The world is seeing an unparalleled explosion in cryptocurrencies (or cryptos). Cryptos have emerged as a new asset class where hedge funds and investment firms globally are launching new vehicles devoted to these digital assets. Needless to mention that individuals everywhere, on their own, are hooked and long on cryptos, using their hand-held devices. Cryptocurrency Regulations were born with an aspiration to democratize finance and it appears the time has come when it’s about to.
Cryptos offer multiple advantages over fiat currencies such as a decentralized structure with no central authority or governing body, no printing involved, enhanced security, privacy and anonymity, ease of use and accessibility, fast transaction speed, reduced or no KYC (know-your-customer), low transaction costs, etc. This uptrend brings with it emerging opportunities and potential pitfalls. While interest in crypto has exploded, the most significant challenge governments and policymakers around the world face today is how to regulate this asset class.
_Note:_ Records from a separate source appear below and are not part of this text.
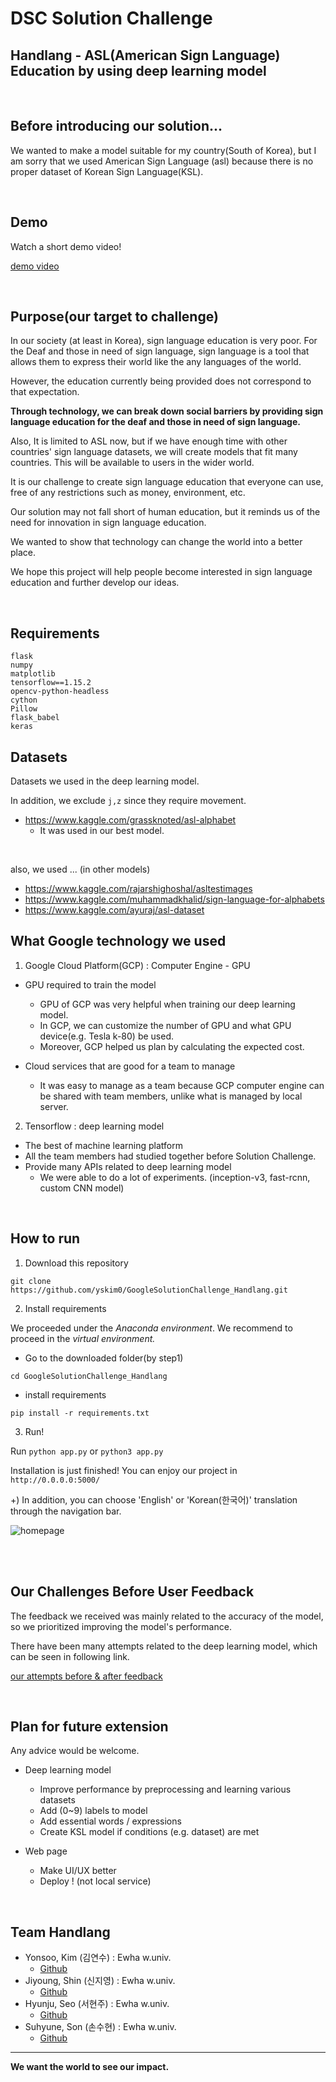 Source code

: # DSC Solution Challenge

## Handlang - ASL(American Sign Language) Education by using deep learning model

<br>


## Before introducing our solution...


We wanted to make a model suitable for my country(South of Korea), but I am sorry that we used American Sign Language (asl) because there is no proper dataset of Korean Sign Language(KSL).

<br>

## Demo

Watch a short demo video!

[demo video](https://youtu.be/LaTwFHh8_48)

<br>

## Purpose(our target to challenge)

In our society (at least in Korea), sign language education is very poor.
For the Deaf and those in need of sign language, sign language is a tool that allows them to express their world like the any languages of the world.


However, the education currently being provided does not correspond to that expectation.

**Through technology, we can break down social barriers by providing sign language education for the deaf and those in need of sign language.**

Also, It is limited to ASL now, but if we have enough time with other countries' sign language datasets, we will create models that fit many countries. This will be available to users in the wider world.

It is our challenge to create sign language education that everyone can use, free of any restrictions such as money, environment, etc.

Our solution may not fall short of human education, but it reminds us of the need for innovation in sign language education.

We wanted to show that technology can change the world into a better place.

We hope this project will help people become interested in sign language education and further develop our ideas.

<br>

## Requirements

```
flask
numpy
matplotlib
tensorflow==1.15.2
opencv-python-headless
cython
Pillow
flask_babel
keras
```

## Datasets

Datasets we used in the deep learning model.

In addition, we exclude `j,z` since they require movement.

- https://www.kaggle.com/grassknoted/asl-alphabet
    - It was used in our best model.

<br>

also, we used ... (in other models)
- https://www.kaggle.com/rajarshighoshal/asltestimages
- https://www.kaggle.com/muhammadkhalid/sign-language-for-alphabets
- https://www.kaggle.com/ayuraj/asl-dataset


## What Google technology we used

1. Google Cloud Platform(GCP)
: Computer Engine - GPU

- GPU required to train the model
    - GPU of GCP was very helpful when training our deep learning model.
    - In GCP, we can customize the number of GPU and what GPU device(e.g. Tesla k-80) be used.
    - Moreover, GCP helped us plan by calculating the expected cost.


- Cloud services that are good for a team to manage
    - It was easy to manage as a team because GCP computer engine can be shared with team members, unlike what is managed by local server.

2. Tensorflow
: deep learning model

- The best of machine learning platform
- All the team members had studied together before Solution Challenge.
- Provide many APIs related to deep learning model
    - We were able to do a lot of experiments. (inception-v3, fast-rcnn, custom CNN model)

<br>

## How to run

1. Download this repository

`git clone https://github.com/yskim0/GoogleSolutionChallenge_Handlang.git`

2. Install requirements

We proceeded under the *Anaconda environment*. We recommend to proceed in the *virtual environment.*

- Go to the downloaded folder(by step1)

`cd GoogleSolutionChallenge_Handlang`

- install requirements

`pip install -r requirements.txt`

3. Run!

Run `python app.py` or `python3 app.py`

Installation is just finished!
You can enjoy our project in `http://0.0.0.0:5000/`

+) In addition, you can choose 'English' or 'Korean(한국어)' translation through the navigation bar.



![homepage](/img/homepage.png)


<br>

<br>


## Our Challenges Before User Feedback

The feedback we received was mainly related to the  accuracy of the model, so we prioritized improving the model's performance.

There have been many attempts related to the deep learning model, which can be seen in following link.

[our attempts before & after feedback](https://github.com/yskim0/GoogleSolutionChallenge_Handlang/blob/master/before_usr_feedback.md)

<br>

## Plan for future extension 

Any advice would be welcome.

- Deep learning model
    - Improve performance by preprocessing and learning various datasets
    - Add (0~9) labels to model
    - Add essential words / expressions
    - Create KSL model if conditions (e.g. dataset) are met

- Web page
    - Make UI/UX better
    - Deploy ! (not local service)


<br>

## Team Handlang

- Yonsoo, Kim (김연수) : Ewha w.univ.
    - [Github](https://github.com/yskim0)
- Jiyoung, Shin (신지영) : Ewha w.univ.
    - [Github](https://github.com/Turtlefromocean)
- Hyunju, Seo (서현주) : Ewha w.univ.
    - [Github](https://github.com/seohsj)
- Suhyune, Son (손수현) : Ewha w.univ.
    - [Github](https://github.com/sonsuhyune)


----

**We want the world to see our impact.**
Governments and regulators within are taking varied positions on the subject. While El Salvador has become the first country to declare Bitcoin as legal tender, crypto markets expect Paraguay and Venezuela to follow suit. Russia, post imposition of sanctions by the west due to its recent invasion of Ukraine, is reported to be considering accepting cryptocurrency as payment for its oil and gas exports. Ukraine, on the other hand has also turned to cryptocurrencies to fund its military fight against Russia, which is attracting donors who are looking to support the cause
Abu Dhabi Global Market has recently licensed Kraken, one of the world’s largest and oldest Cryptocurrency Regulations exchanges, to operate a regulated virtual asset exchange platform, a Virtual Asset Multilateral Trading Facility (MTF) and Custodian in Abu Dhabi and the wider UAE. This will give the local investors the ability to invest, trade, withdraw and deposit virtual assets directly in local currency. Dubai also, is attracting crypto firms as it issued its first law governing digital assets and constituted a regulatory body, the Virtual Asset Regulatory Authority (VARA), to oversee the sector
At the other end of the spectrum, the State Bank of Pakistan has, through a circular in 2018, refrained all banks, DFIs, payment system operators and payment service providers from processing, using, trading, holding, transferring value, promoting, and investing in virtual currencies and tokens. The restriction applies to facilitating customers in this respect also and warnings have been issued cautioning the general public not to indulge in crypto-related activities.
Securities and Exchange Commission of Pakistan, following the footsteps of the central bank, through a notification in 2020, extended the aforementioned restrictions for all the companies and limited liability partnerships in Pakistan. Despite this, crypto business is thriving in Pakistan. Such is the nature of Decentralized Finance (DeFi). Apps like Binance, which track and trade cryptocurrencies, are reported to have more downloads than some of the country’s largest banks’ apps.